Social Network Analysis (SNA)

Social Network Analysis (SNA) – Architecture

Architecture Overview

The Social Network Analysis architecture has two major aspects:

Analysis Data Management
Analytics Computation

The Analysis Data Management collects the transactional data from the system that manages the Social Network, like an Enterprise 2.0 system, a discussion group management system or other systems that manage production data from which a Social Network can be extracted. Famous systems are Facebook or LinkedIn, however, those systems do not allow the access to their complete Social Network or the extraction thereof. In addition, the Analysis Data Management establishes a consistent data set (usually in specified intervals) for the analytics computation. This ensures that all analytics computation is based on the same data set for consistency. Finally, it manages the results of the analytics computation and makes them available to the software that provides access to the analytics results for users or analysts.

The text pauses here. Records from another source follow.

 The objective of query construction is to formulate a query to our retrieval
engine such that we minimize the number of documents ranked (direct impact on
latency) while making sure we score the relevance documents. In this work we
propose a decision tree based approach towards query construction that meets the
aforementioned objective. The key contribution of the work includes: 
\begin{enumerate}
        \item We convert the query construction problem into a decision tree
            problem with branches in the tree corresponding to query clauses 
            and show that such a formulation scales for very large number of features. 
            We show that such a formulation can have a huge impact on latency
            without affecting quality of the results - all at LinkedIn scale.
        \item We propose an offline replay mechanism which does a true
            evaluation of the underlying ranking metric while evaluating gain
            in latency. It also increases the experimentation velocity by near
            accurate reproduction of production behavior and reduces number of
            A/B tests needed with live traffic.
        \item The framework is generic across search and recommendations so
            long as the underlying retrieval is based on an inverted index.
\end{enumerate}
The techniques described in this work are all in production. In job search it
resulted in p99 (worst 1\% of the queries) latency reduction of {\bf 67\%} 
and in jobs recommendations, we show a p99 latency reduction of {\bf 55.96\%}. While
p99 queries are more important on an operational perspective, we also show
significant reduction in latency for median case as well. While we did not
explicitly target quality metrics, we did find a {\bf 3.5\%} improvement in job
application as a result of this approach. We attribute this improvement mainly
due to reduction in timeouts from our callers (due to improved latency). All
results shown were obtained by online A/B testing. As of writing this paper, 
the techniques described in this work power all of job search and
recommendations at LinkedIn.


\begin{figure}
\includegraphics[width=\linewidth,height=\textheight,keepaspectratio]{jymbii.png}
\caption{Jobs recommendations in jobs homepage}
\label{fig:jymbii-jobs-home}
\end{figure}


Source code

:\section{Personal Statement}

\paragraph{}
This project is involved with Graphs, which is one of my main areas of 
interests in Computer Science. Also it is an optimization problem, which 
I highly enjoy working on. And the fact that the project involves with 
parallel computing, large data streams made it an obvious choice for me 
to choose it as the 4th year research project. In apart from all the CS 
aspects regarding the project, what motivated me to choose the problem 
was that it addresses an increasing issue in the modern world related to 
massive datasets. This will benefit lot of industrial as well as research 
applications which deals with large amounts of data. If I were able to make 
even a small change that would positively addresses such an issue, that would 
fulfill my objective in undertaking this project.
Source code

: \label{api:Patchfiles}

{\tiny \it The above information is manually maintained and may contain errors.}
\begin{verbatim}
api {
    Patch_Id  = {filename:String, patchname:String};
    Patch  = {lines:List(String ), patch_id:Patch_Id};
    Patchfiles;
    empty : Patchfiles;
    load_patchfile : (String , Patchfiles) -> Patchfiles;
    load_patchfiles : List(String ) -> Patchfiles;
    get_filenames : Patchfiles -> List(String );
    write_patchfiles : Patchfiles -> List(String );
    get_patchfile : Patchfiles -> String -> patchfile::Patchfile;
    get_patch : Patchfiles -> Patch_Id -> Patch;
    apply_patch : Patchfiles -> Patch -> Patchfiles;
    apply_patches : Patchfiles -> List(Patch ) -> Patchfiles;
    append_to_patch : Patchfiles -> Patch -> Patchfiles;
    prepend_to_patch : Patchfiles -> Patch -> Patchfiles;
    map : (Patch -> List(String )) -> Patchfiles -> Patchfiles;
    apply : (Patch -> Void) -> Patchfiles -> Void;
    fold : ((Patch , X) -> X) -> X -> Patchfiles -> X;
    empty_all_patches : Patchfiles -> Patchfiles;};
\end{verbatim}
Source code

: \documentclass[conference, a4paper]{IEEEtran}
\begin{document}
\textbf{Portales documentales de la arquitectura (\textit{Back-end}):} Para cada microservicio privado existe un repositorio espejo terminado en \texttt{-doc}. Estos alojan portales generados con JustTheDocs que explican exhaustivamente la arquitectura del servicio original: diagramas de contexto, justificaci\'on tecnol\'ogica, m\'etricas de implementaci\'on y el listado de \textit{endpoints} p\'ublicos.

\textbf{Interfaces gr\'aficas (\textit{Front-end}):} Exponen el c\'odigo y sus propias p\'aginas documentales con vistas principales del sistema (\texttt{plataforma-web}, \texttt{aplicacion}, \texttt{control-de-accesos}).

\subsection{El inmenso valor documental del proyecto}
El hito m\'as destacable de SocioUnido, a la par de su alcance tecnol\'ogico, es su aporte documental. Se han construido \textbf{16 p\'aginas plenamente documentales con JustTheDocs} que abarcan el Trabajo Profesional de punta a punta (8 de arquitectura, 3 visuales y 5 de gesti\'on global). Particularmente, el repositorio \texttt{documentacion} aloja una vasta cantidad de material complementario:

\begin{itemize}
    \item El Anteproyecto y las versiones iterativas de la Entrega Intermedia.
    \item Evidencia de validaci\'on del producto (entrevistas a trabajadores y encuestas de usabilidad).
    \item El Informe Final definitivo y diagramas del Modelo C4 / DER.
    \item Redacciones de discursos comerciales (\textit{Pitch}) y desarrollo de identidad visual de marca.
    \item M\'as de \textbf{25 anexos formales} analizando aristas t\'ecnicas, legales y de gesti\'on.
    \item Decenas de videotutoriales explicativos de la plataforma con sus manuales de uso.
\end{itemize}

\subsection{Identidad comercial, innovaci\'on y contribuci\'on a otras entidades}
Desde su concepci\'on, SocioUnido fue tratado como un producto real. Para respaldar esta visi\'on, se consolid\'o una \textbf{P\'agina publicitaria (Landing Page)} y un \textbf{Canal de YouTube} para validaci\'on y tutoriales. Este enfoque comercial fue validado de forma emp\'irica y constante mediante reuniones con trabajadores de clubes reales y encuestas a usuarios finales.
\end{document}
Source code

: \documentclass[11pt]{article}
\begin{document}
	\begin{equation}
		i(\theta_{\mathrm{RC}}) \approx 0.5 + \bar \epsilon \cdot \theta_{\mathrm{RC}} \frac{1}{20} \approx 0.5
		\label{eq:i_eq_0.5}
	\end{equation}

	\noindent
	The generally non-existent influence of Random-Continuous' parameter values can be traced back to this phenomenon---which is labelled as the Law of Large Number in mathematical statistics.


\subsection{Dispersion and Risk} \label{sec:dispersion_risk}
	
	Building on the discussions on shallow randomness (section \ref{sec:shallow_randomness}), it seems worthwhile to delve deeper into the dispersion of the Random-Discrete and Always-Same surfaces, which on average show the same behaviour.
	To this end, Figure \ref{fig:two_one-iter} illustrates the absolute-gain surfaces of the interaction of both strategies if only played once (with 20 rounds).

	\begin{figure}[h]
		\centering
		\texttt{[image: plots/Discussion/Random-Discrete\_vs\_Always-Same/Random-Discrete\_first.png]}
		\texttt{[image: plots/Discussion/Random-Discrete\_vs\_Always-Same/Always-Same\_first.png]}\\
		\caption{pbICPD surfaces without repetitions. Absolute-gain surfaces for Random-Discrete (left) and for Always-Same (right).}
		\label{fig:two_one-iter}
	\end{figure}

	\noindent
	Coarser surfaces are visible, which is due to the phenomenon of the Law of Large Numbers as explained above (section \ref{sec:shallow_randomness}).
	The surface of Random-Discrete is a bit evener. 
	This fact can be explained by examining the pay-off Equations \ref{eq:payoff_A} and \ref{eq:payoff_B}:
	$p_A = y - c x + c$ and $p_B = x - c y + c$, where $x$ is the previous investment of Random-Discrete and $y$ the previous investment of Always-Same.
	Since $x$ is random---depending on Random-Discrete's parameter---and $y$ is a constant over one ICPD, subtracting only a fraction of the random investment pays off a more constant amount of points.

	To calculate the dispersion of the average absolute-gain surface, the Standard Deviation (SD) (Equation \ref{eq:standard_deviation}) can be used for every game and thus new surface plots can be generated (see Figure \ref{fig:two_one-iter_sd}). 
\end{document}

The Analytics Computation is the set of all analytics queries (algorithms) that are executed on a consistent data set. These algorithms can be of various types, can run quickly or take up significant time, and independent as well as dependent on each other (to avoid re-computation of already available data).

Performing Analytics Computation in regular intervals is the most common approach due to the amount of data and the length of the processing computing time required. Computing analytics queries on user access with low latency is not realistic in the general case. However, in specific circumstances, it might be feasible to execute some analysis algorithm on user access dynamically. In this case, however, it must be clear to the user that the data set used for instantaneous computation might be different from the last periodic analytics computation execution. It is possible that in this case discrepancies exist when the data set evolved enough to have certain results be different.

Top

Architecture

The Social Network Analysis architecture consists of several interacting components. These are shown in the following figure. The various phases and modes of analytics are introduced afterwards.

Top

Execution Life Cycle

Social Network Analysis is performed on historical transactional data coming from production systems, like Social Network systems or Enterprise 2.0 systems. The data managed by these systems (e.g., social relationships, user accounts, ratings, blogs, wikis, etc.) is changing constantly and the amount of data is usually increasing. The data of the production systems are the source for the Social Network Analysis (and in general there can be more than on production system that feeds data into the Social Network Analysis system).

The overall execution life cycle of Social Network Analysis (SNA) starts with collecting the data updates coming from production systems:

Phase 1: Data Collection. This phase is an ongoing phase in the sense that the stream of data from the production systems is continuous and the SNA system needs to ensure that all incoming data are reliably stored (independent of the arrival rate).
Phase 2: Data Preparation. This phase prepares a snapshot of the collected production data. The snapshot is the basis for a complete execution of the various analytics queries. Since all analytics queries are run on the same snapshot, the outcome of each of the analysis is consistent with respect to each other.
Phase 3: Analysis Execution. As soon as the snapshot is made available, the analysis starts and executes all analytics queries completely.
Phase 4: Result Finalization. After the analysis execution phase the results are made available to the user interface for end users and analysts to examine the analysis results.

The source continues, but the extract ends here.